Task instructions: For each line of the data below that holds "updated", copy the line.

Items from a dataset
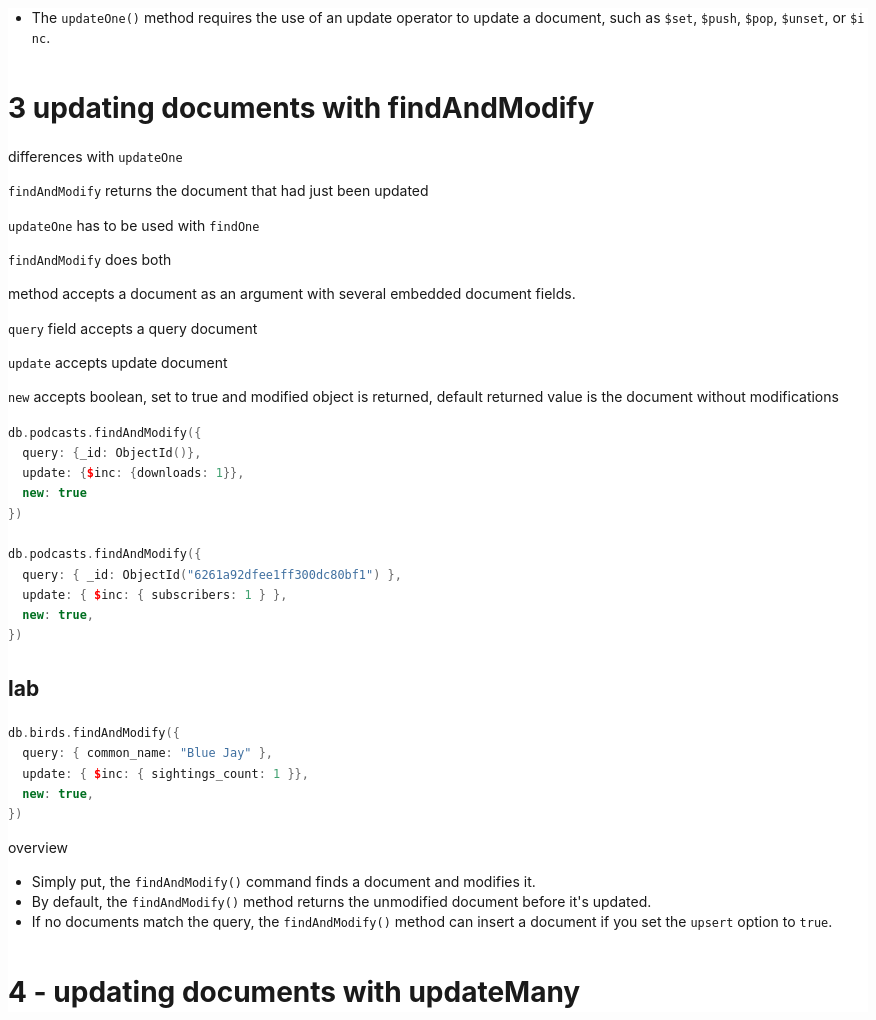 - The `updateOne()` method requires the use of an update operator to update a document, such as `$set`, `$push`, `$pop`, `$unset`, or `$inc`.

# 3 updating documents with findAndModify

differences with `updateOne`

`findAndModify` returns the document that had just been updated

`updateOne` has to be used with `findOne`

`findAndModify` does both

method accepts a document as an argument with several embedded document fields.

`query` field accepts a query document

`update` accepts update document

`new` accepts boolean, set to true and modified object is returned, default returned value is the document without modifications

```c++
db.podcasts.findAndModify({
  query: {_id: ObjectId()},
  update: {$inc: {downloads: 1}},
  new: true
})

db.podcasts.findAndModify({
  query: { _id: ObjectId("6261a92dfee1ff300dc80bf1") },
  update: { $inc: { subscribers: 1 } },
  new: true,
})
```

## lab

```c++
db.birds.findAndModify({
  query: { common_name: "Blue Jay" },
  update: { $inc: { sightings_count: 1 }},
  new: true,
})
```

overview

- Simply put, the `findAndModify()` command finds a document and modifies it.
- By default, the `findAndModify()` method returns the unmodified document before it's updated.
- If no documents match the query, the `findAndModify()` method can insert a document if you set the `upsert` option to `true`.

# 4 - updating documents with updateMany
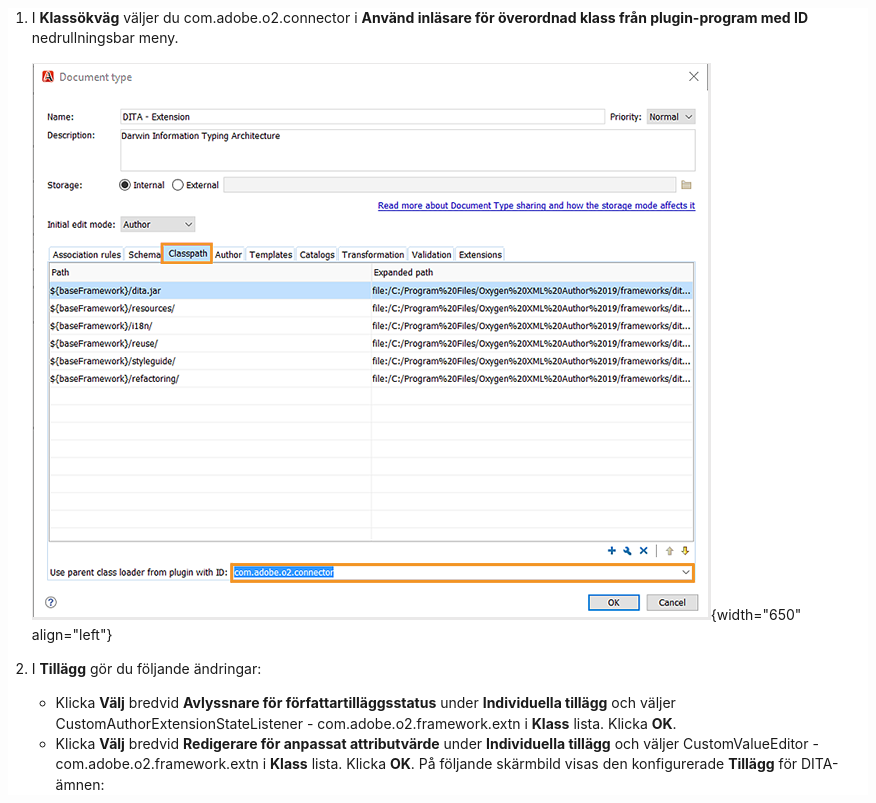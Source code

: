 1. I **Klassökväg** väljer du com.adobe.o2.connector i **Använd inläsare för överordnad klass från plugin-program med ID** nedrullningsbar meny.

   ![Fliken Klasssökväg](images/dita-extension.png){width="650" align="left"}

1. I **Tillägg** gör du följande ändringar:
   - Klicka **Välj** bredvid **Avlyssnare för författartilläggsstatus** under **Individuella tillägg** och väljer CustomAuthorExtensionStateListener - com.adobe.o2.framework.extn i **Klass** lista. Klicka **OK**.
   - Klicka **Välj** bredvid **Redigerare för anpassat attributvärde** under **Individuella tillägg** och väljer CustomValueEditor - com.adobe.o2.framework.extn i **Klass** lista. Klicka **OK**.
På följande skärmbild visas den konfigurerade **Tillägg** för DITA-ämnen:

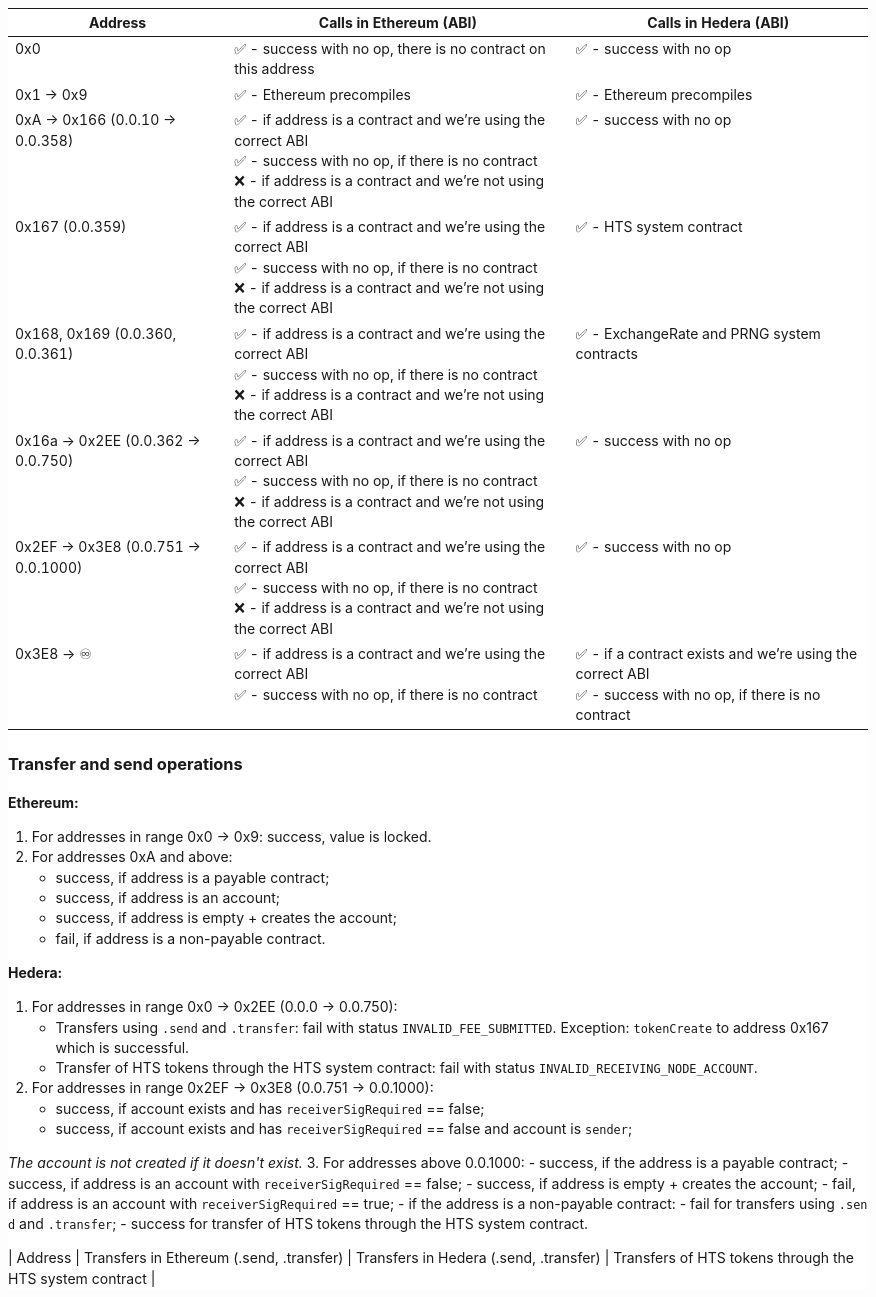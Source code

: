 | Address                            | Calls in Ethereum (ABI)                                                                                                                                                            | Calls in Hedera (ABI)                                                                                        |
|------------------------------------|------------------------------------------------------------------------------------------------------------------------------------------------------------------------------------|--------------------------------------------------------------------------------------------------------------|
| 0x0                                | ✅ - success with no op, there is no contract on this address                                                                                                                       | ✅ - success with no op                                                                                       |
| 0x1 → 0x9                          | ✅ - Ethereum precompiles                                                                                                                                                           | ✅ - Ethereum precompiles                                                                                     |
| 0xA → 0x166 (0.0.10 → 0.0.358)     | ✅ - if address is a contract and we’re using the correct ABI<br/>✅ - success with no op, if there is no contract<br/>❌ - if address is a contract and we’re not using the correct ABI | ✅ - success with no op                                                                                       |
| 0x167 (0.0.359)                    | ✅ - if address is a contract and we’re using the correct ABI<br/>✅ - success with no op, if there is no contract<br/>❌ - if address is a contract and we’re not using the correct ABI | ✅ - HTS system contract                                                                                      |
| 0x168, 0x169 (0.0.360, 0.0.361)    | ✅ - if address is a contract and we’re using the correct ABI<br/>✅ - success with no op, if there is no contract<br/>❌ - if address is a contract and we’re not using the correct ABI | ✅ - ExchangeRate and PRNG system contracts                                                                   |
| 0x16a → 0x2EE (0.0.362 → 0.0.750)  | ✅ - if address is a contract and we’re using the correct ABI<br/>✅ - success with no op, if there is no contract<br/>❌ - if address is a contract and we’re not using the correct ABI | ✅ - success with no op                                                                                       |
| 0x2EF → 0x3E8 (0.0.751 → 0.0.1000) | ✅ - if address is a contract and we’re using the correct ABI<br/>✅ - success with no op, if there is no contract<br/>❌ - if address is a contract and we’re not using the correct ABI | ✅ - success with no op                                                                                       |
| 0x3E8 → ♾️ | ✅ - if address is a contract and we’re using the correct ABI<br/>✅ - success with no op, if there is no contract                                                                 | ✅ - if a contract exists and we’re using the correct ABI<br/>✅ - success with no op, if there is no contract |

### Transfer and send operations

**Ethereum:**
1. For addresses in range 0x0 → 0x9: success, value is locked.
2. For addresses 0xA and above: 
    - success, if address is a payable contract;
    - success, if address is an account;
    - success, if address is empty + creates the account;
    - fail, if address is a non-payable contract.

**Hedera:**
1. For addresses in range 0x0 → 0x2EE (0.0.0 → 0.0.750):
    - Transfers using `.send` and `.transfer`: fail with status `INVALID_FEE_SUBMITTED`. Exception: `tokenCreate` to address 0x167 which is successful.
    - Transfer of HTS tokens through the HTS system contract: fail with status `INVALID_RECEIVING_NODE_ACCOUNT`.
2. For addresses in range 0x2EF → 0x3E8 (0.0.751 → 0.0.1000):
    - success, if account exists and has `receiverSigRequired` == false;
    - success, if account exists and has `receiverSigRequired` == false and account is `sender`;
   
_The account is not created if it doesn't exist._
3. For addresses above 0.0.1000:
    - success, if the address is a payable contract;
    - success, if address is an account with `receiverSigRequired` == false;
    - success, if address is empty + creates the account;
    - fail, if address is an account with `receiverSigRequired` == true;
    - if the address is a non-payable contract:
      - fail for transfers using `.send` and `.transfer`;
      - success for transfer of HTS tokens through the HTS system contract.

| Address                            | Transfers in Ethereum (.send, .transfer)                                                                                                                              | Transfers in Hedera (.send, .transfer)                                                                                                                                                                                                                                  | Transfers of HTS tokens through the HTS system contract                                                                                                                                                                                                         |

Task result:
`findAndModify` returns the document that had just been updated
- By default, the `findAndModify()` method returns the unmodified document before it's updated.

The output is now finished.